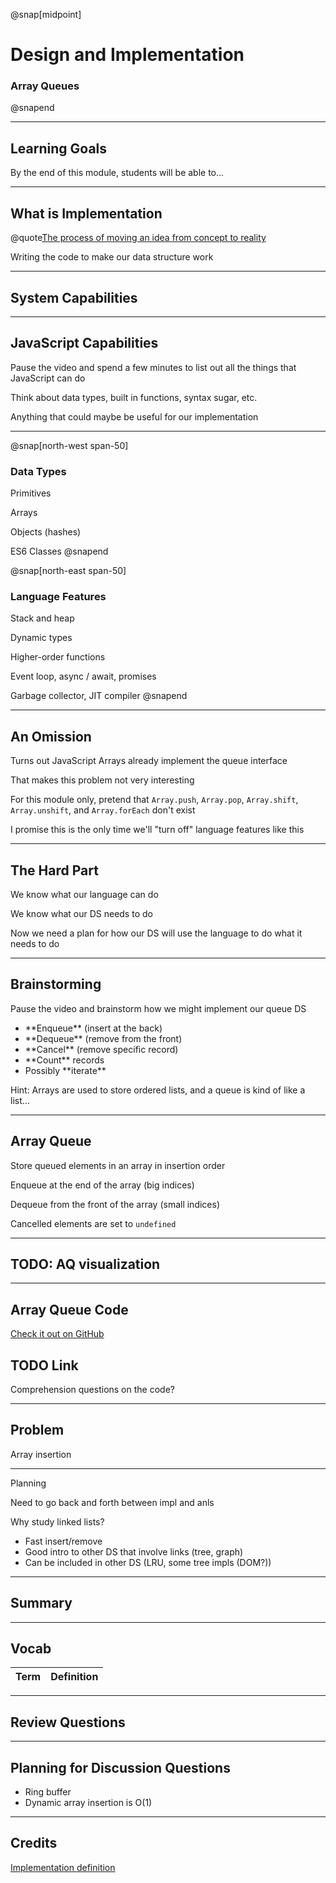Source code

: @snap[midpoint]

# Design and Implementation

### Array Queues

@snapend

---

## Learning Goals

By the end of this module, students will be able to...

---

## What is Implementation

@quote[The process of moving an idea from concept to reality](wictionary)

Writing the code to make our data structure work



---

## System Capabilities

---

## JavaScript Capabilities

Pause the video and spend a few minutes to list out all the things that JavaScript can do

Think about data types, built in functions, syntax sugar, etc.

Anything that could maybe be useful for our implementation

---

@snap[north-west span-50]
### Data Types

Primitives

Arrays

Objects (hashes)

ES6 Classes
@snapend

@snap[north-east span-50]
### Language Features

Stack and heap

Dynamic types

Higher-order functions

Event loop, async / await, promises

Garbage collector, JIT compiler
@snapend

---

## An Omission

Turns out JavaScript Arrays already implement the queue interface

<p class="small">That makes this problem not very interesting</p>

For this module only, pretend that `Array.push`, `Array.pop`, `Array.shift`, `Array.unshift`, and `Array.forEach` don't exist

<p class="small">I promise this is the only time we'll "turn off" language features like this</p>

---

## The Hard Part

We know what our language can do

We know what our DS needs to do

Now we need a plan for how our DS will use the language to do what it needs to do

---

## Brainstorming

Pause the video and brainstorm how we might implement our queue DS

<ul class="small">
<li>**Enqueue** (insert at the back)</li>
<li>**Dequeue** (remove from the front)</li>
<li>**Cancel** (remove specific record)</li>
<li>**Count** records</li>
<li>Possibly **iterate**</li>
</ul>

Hint: Arrays are used to store ordered lists, and a queue is kind of like a list...

---

## Array Queue

Store queued elements in an array in insertion order

Enqueue at the end of the array (big indices)

Dequeue from the front of the array (small indices)

Cancelled elements are set to `undefined`

---

## TODO: AQ visualization

---

## Array Queue Code

[Check it out on GitHub]()

## TODO Link

Comprehension questions on the code?

---

## Problem

Array insertion 


---

Planning

Need to go back and forth between impl and anls

Why study linked lists?
- Fast insert/remove
- Good intro to other DS that involve links (tree, graph)
- Can be included in other DS (LRU, some tree impls (DOM?))





---

## Summary

---

## Vocab

| Term | Definition |
| ---| ---------- |

---

## Review Questions


---

## Planning for Discussion Questions

- Ring buffer
- Dynamic array insertion is O(1)

---

## Credits

[Implementation definition](https://en.wiktionary.org/wiki/implementation)
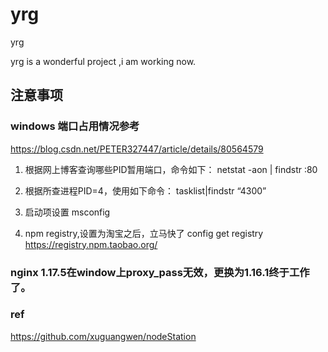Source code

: # yrg
yrg

yrg is a wonderful project ,i am working now.



## 注意事项  
### windows 端口占用情况参考
https://blog.csdn.net/PETER327447/article/details/80564579

1. 根据网上博客查询哪些PID暂用端口，命令如下：
netstat -aon | findstr :80

2. 根据所查进程PID=4，使用如下命令：
tasklist|findstr “4300”

3. 启动项设置
   msconfig

4. npm registry,设置为淘宝之后，立马快了
   config get registry https://registry.npm.taobao.org/
### nginx 1.17.5在window上proxy_pass无效，更换为1.16.1终于工作了。

### ref
https://github.com/xuguangwen/nodeStation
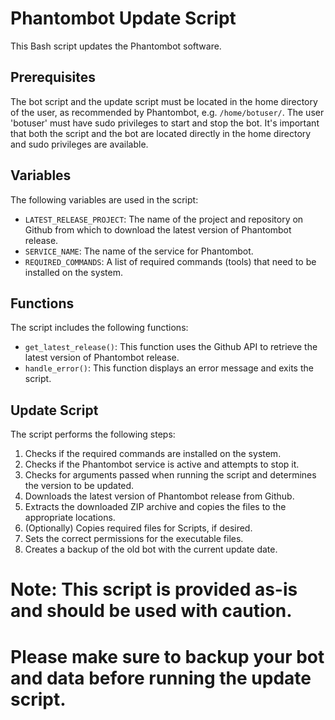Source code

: # Phantombot Update Script

This Bash script updates the Phantombot software.

## Prerequisites

The bot script and the update script must be located in the home directory of the user, as recommended by Phantombot, e.g. `/home/botuser/`. The user 'botuser' must have sudo privileges to start and stop the bot. It's important that both the script and the bot are located directly in the home directory and sudo privileges are available.

## Variables

The following variables are used in the script:

- `LATEST_RELEASE_PROJECT`: The name of the project and repository on Github from which to download the latest version of Phantombot release.
- `SERVICE_NAME`: The name of the service for Phantombot.
- `REQUIRED_COMMANDS`: A list of required commands (tools) that need to be installed on the system.

## Functions

The script includes the following functions:

- `get_latest_release()`: This function uses the Github API to retrieve the latest version of Phantombot release.
- `handle_error()`: This function displays an error message and exits the script.

## Update Script

The script performs the following steps:

1. Checks if the required commands are installed on the system.
2. Checks if the Phantombot service is active and attempts to stop it.
3. Checks for arguments passed when running the script and determines the version to be updated.
4. Downloads the latest version of Phantombot release from Github.
5. Extracts the downloaded ZIP archive and copies the files to the appropriate locations.
6. (Optionally) Copies required files for Scripts, if desired.
7. Sets the correct permissions for the executable files.
8. Creates a backup of the old bot with the current update date.

# Note: This script is provided as-is and should be used with caution. 
# Please make sure to backup your bot and data before running the update script.
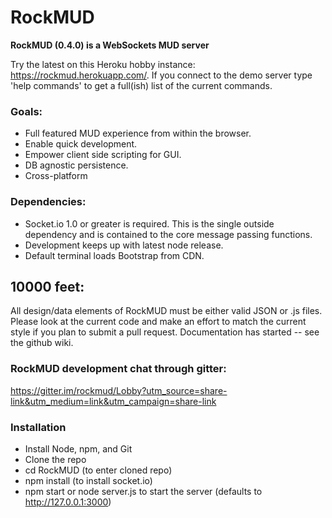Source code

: RockMUD
===============================

**RockMUD (0.4.0) is a WebSockets MUD server**

Try the latest on this Heroku hobby instance: https://rockmud.herokuapp.com/. If you connect to the demo server type 'help commands' to get a full(ish) list of the current commands.

### Goals:
* Full featured MUD experience from within the browser.
* Enable quick development.
* Empower client side scripting for GUI.
* DB agnostic persistence.
* Cross-platform

### Dependencies:
* Socket.io 1.0 or greater is required. This is the single outside dependency and is contained to the core message passing functions.
* Development keeps up with latest node release.
* Default terminal loads Bootstrap from CDN.

## 10000 feet:
All design/data elements of RockMUD must be either valid JSON or .js files. Please look at the current code and make an effort to match the current style if you plan to submit a pull request. Documentation has started -- see the github wiki.

### RockMUD development chat through gitter:

https://gitter.im/rockmud/Lobby?utm_source=share-link&utm_medium=link&utm_campaign=share-link

### Installation
* Install Node, npm, and Git
* Clone the repo
* cd RockMUD (to enter cloned repo)
* npm install (to install socket.io)
* npm start or node server.js to start the server (defaults to http://127.0.0.1:3000)
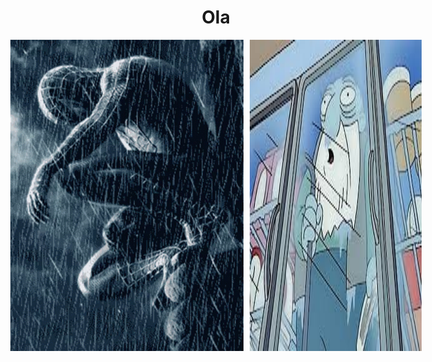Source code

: <h1 align="center">Ola</h1> 
<div style="display: flex; justify-content: center;">
  <img src="img/spiderman.gif" alt="Spiderman" style="margin-right: 10px;">
  <img src="img/congelado.jpg" alt="Batman">
</div>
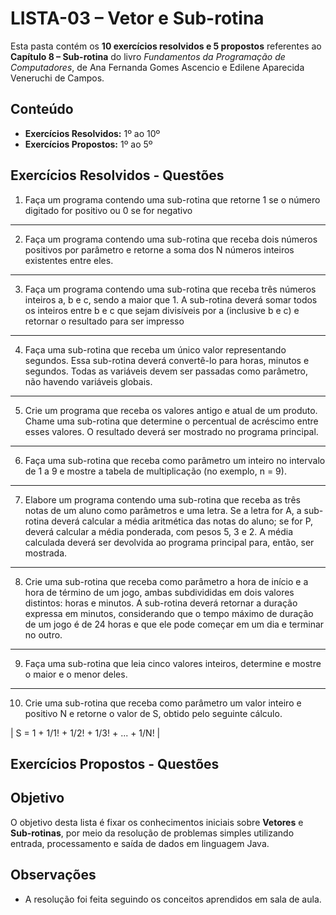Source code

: 
# LISTA-03 – Vetor e Sub-rotina

Esta pasta contém os **10 exercícios resolvidos e  5 propostos** referentes ao **Capítulo 8 – Sub-rotina** do livro *Fundamentos da Programação de Computadores*, de Ana Fernanda Gomes Ascencio e Edilene Aparecida Veneruchi de Campos.

## Conteúdo

- **Exercícios Resolvidos:** 1º ao 10º 
- **Exercícios Propostos:** 1º ao 5º

## Exercícios Resolvidos - Questões

01. Faça um programa contendo uma sub-rotina que retorne 1 se o número digitado for positivo ou 0 se for negativo
---
02. Faça um programa contendo uma sub-rotina que receba dois números positivos por parâmetro e retorne a soma dos N números inteiros existentes entre eles.
---
03. Faça um programa contendo uma sub-rotina que receba três números inteiros a, b e c, sendo a maior que 1. A sub-rotina deverá somar todos os inteiros entre b e c que sejam divisíveis por a (inclusive b e c) e retornar o resultado para ser impresso
---
04. Faça uma sub-rotina que receba um único valor representando segundos. Essa sub-rotina deverá convertê-lo para horas, minutos e segundos. Todas as variáveis devem ser passadas como parâmetro, não havendo variáveis globais.
---
05. Crie um programa que receba os valores antigo e atual de um produto. Chame uma sub-rotina que determine o percentual de acréscimo entre esses valores. O resultado deverá ser mostrado no programa principal.
---
06. Faça uma sub-rotina que receba como parâmetro um inteiro no intervalo de 1 a 9 e mostre a  tabela de multiplicação (no exemplo, n = 9).
---
07. Elabore um programa contendo uma sub-rotina que receba as três notas de um aluno como parâmetros e uma letra. Se a letra for A, a sub-rotina deverá calcular a média aritmética das notas do aluno; se for P, deverá calcular a média ponderada, com pesos 5, 3 e 2. A média calculada deverá ser devolvida ao programa principal para, então, ser mostrada.
---
08. Crie uma sub-rotina que receba como parâmetro a hora de início e a hora de término de um jogo, ambas subdivididas em dois valores distintos: horas e minutos. A sub-rotina deverá retornar a duração
expressa em minutos, considerando que o tempo máximo de duração de um jogo é de 24 horas e que ele pode começar em um dia e terminar no outro.
---
09. Faça uma sub-rotina que leia cinco valores inteiros, determine e mostre o maior e o menor deles.
---
10. Crie uma sub-rotina que receba como parâmetro um valor inteiro e positivo N e retorne o valor de S, obtido pelo seguinte cálculo. <br>
    
| S = 1 + 1/1! + 1/2! + 1/3! + ... + 1/N! |




## Exercícios Propostos - Questões

## Objetivo

O objetivo desta lista é fixar os conhecimentos iniciais sobre **Vetores** e **Sub-rotinas**, por meio da resolução de problemas simples utilizando entrada, processamento e saída de dados em linguagem Java.

## Observações

- A resolução foi feita seguindo os conceitos aprendidos em sala de aula.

________

WORK TO BE COMPLETED:
All lines from the start of the entries above through the line containing "- Fast insert/remove" must be transcribed exactly, both ends included, and no picture may be copied.

OUTPUT BELOW:
Source code

: @snap[midpoint]

# Design and Implementation

### Array Queues

@snapend

---

## Learning Goals

By the end of this module, students will be able to...

---

## What is Implementation

@quote[The process of moving an idea from concept to reality](wictionary)

Writing the code to make our data structure work



---

## System Capabilities

---

## JavaScript Capabilities

Pause the video and spend a few minutes to list out all the things that JavaScript can do

Think about data types, built in functions, syntax sugar, etc.

Anything that could maybe be useful for our implementation

---

@snap[north-west span-50]
### Data Types

Primitives

Arrays

Objects (hashes)

ES6 Classes
@snapend

@snap[north-east span-50]
### Language Features

Stack and heap

Dynamic types

Higher-order functions

Event loop, async / await, promises

Garbage collector, JIT compiler
@snapend

---

## An Omission

Turns out JavaScript Arrays already implement the queue interface

<p class="small">That makes this problem not very interesting</p>

For this module only, pretend that `Array.push`, `Array.pop`, `Array.shift`, `Array.unshift`, and `Array.forEach` don't exist

<p class="small">I promise this is the only time we'll "turn off" language features like this</p>

---

## The Hard Part

We know what our language can do

We know what our DS needs to do

Now we need a plan for how our DS will use the language to do what it needs to do

---

## Brainstorming

Pause the video and brainstorm how we might implement our queue DS

<ul class="small">
<li>**Enqueue** (insert at the back)</li>
<li>**Dequeue** (remove from the front)</li>
<li>**Cancel** (remove specific record)</li>
<li>**Count** records</li>
<li>Possibly **iterate**</li>
</ul>

Hint: Arrays are used to store ordered lists, and a queue is kind of like a list...

---

## Array Queue

Store queued elements in an array in insertion order

Enqueue at the end of the array (big indices)

Dequeue from the front of the array (small indices)

Cancelled elements are set to `undefined`

---

## TODO: AQ visualization

---

## Array Queue Code

[Check it out on GitHub]()

## TODO Link

Comprehension questions on the code?

---

## Problem

Array insertion 


---

Planning

Need to go back and forth between impl and anls

Why study linked lists?
- Fast insert/remove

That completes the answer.